[Collection entries]
==*==

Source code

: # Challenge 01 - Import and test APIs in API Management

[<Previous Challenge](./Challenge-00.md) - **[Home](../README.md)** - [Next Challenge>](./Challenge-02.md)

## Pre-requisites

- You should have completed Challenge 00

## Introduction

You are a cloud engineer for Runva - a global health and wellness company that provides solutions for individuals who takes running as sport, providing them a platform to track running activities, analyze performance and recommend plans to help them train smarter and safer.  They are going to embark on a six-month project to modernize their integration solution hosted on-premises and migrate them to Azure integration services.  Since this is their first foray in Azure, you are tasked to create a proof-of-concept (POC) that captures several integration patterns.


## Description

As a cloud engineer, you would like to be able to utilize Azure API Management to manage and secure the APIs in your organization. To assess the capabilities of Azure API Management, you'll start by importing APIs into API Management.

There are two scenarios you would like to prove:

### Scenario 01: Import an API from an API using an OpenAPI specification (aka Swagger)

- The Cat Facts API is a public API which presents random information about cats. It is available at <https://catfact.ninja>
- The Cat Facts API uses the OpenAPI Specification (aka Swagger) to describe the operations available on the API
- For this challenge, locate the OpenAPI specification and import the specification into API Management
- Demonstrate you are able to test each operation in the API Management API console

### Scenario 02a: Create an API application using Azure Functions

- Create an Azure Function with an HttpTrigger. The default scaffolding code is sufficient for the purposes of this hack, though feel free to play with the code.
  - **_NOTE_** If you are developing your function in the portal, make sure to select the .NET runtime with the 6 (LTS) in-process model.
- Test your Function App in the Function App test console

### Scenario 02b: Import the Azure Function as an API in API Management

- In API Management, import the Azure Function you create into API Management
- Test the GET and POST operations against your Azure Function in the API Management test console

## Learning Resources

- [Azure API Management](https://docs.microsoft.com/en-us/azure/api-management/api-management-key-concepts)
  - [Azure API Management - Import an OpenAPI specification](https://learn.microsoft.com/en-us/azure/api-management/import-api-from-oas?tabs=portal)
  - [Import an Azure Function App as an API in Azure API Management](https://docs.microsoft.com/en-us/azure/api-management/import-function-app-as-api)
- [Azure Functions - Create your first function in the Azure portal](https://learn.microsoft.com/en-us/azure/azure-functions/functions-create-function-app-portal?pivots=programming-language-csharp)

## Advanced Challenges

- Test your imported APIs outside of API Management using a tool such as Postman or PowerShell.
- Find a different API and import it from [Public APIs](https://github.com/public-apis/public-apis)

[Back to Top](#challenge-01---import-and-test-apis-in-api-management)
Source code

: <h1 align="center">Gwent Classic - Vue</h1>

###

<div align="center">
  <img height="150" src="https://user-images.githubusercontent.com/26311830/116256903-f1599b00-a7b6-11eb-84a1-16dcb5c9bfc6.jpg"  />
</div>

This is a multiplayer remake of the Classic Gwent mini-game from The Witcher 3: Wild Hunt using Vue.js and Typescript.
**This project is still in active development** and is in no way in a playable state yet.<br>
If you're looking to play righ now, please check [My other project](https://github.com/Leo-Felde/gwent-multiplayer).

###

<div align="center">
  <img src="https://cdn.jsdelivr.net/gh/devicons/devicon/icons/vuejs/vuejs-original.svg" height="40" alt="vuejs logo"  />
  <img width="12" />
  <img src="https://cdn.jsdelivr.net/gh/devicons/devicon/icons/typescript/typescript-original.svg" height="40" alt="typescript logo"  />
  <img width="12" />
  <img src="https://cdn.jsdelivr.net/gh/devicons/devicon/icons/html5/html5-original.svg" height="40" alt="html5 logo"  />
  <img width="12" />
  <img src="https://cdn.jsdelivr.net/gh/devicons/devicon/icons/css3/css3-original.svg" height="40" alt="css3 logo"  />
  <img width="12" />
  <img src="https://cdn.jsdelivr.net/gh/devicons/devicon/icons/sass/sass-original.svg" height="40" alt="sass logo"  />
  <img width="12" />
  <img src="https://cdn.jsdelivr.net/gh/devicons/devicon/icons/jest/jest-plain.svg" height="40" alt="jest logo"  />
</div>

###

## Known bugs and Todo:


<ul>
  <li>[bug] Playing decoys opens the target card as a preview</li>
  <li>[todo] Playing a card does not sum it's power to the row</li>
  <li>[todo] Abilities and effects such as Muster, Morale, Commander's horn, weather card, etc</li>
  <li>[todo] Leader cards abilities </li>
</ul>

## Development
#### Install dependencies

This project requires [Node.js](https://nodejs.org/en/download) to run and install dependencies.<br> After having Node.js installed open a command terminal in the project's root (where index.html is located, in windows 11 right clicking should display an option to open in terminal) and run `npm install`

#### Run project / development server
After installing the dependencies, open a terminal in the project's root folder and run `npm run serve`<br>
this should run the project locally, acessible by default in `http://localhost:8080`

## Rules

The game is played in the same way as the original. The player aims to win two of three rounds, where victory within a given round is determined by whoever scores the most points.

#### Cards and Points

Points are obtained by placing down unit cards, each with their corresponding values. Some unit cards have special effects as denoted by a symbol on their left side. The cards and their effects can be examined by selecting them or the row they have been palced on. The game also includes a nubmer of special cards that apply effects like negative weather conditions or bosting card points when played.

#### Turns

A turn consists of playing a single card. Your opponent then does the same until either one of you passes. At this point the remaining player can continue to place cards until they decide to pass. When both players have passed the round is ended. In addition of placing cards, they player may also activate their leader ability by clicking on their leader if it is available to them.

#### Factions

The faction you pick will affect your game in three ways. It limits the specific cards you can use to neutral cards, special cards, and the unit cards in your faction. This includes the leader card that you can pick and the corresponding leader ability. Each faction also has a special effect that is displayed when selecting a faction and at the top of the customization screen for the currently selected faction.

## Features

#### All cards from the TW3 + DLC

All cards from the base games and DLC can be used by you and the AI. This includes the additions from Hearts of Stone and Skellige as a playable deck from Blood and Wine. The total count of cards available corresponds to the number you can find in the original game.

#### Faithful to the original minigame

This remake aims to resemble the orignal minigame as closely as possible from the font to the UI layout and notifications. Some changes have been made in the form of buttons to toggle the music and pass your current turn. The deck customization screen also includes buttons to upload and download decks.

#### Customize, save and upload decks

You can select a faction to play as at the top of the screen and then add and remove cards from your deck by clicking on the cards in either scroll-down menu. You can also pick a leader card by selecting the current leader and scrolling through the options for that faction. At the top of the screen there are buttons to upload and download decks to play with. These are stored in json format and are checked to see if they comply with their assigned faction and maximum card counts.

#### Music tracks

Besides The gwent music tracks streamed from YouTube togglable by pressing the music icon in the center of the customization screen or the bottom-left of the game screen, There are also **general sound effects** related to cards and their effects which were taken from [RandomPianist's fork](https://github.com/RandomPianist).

==*==

PROBLEM DETAILS: Print again the lines of the entries above that fall between the line holding "- Demonstrate you" and the line holding "playable state yet.<br>", inclusive, exactly as they stand.

WRITTEN RESPONSE:
- Demonstrate you are able to test each operation in the API Management API console

### Scenario 02a: Create an API application using Azure Functions

- Create an Azure Function with an HttpTrigger. The default scaffolding code is sufficient for the purposes of this hack, though feel free to play with the code.
  - **_NOTE_** If you are developing your function in the portal, make sure to select the .NET runtime with the 6 (LTS) in-process model.
- Test your Function App in the Function App test console

### Scenario 02b: Import the Azure Function as an API in API Management

- In API Management, import the Azure Function you create into API Management
- Test the GET and POST operations against your Azure Function in the API Management test console

## Learning Resources

- [Azure API Management](https://docs.microsoft.com/en-us/azure/api-management/api-management-key-concepts)
  - [Azure API Management - Import an OpenAPI specification](https://learn.microsoft.com/en-us/azure/api-management/import-api-from-oas?tabs=portal)
  - [Import an Azure Function App as an API in Azure API Management](https://docs.microsoft.com/en-us/azure/api-management/import-function-app-as-api)
- [Azure Functions - Create your first function in the Azure portal](https://learn.microsoft.com/en-us/azure/azure-functions/functions-create-function-app-portal?pivots=programming-language-csharp)

## Advanced Challenges

- Test your imported APIs outside of API Management using a tool such as Postman or PowerShell.
- Find a different API and import it from [Public APIs](https://github.com/public-apis/public-apis)

[Back to Top](#challenge-01---import-and-test-apis-in-api-management)
Source code

: <h1 align="center">Gwent Classic - Vue</h1>

###

<div align="center">
  <img height="150" src="https://user-images.githubusercontent.com/26311830/116256903-f1599b00-a7b6-11eb-84a1-16dcb5c9bfc6.jpg"  />
</div>

This is a multiplayer remake of the Classic Gwent mini-game from The Witcher 3: Wild Hunt using Vue.js and Typescript.
**This project is still in active development** and is in no way in a playable state yet.<br>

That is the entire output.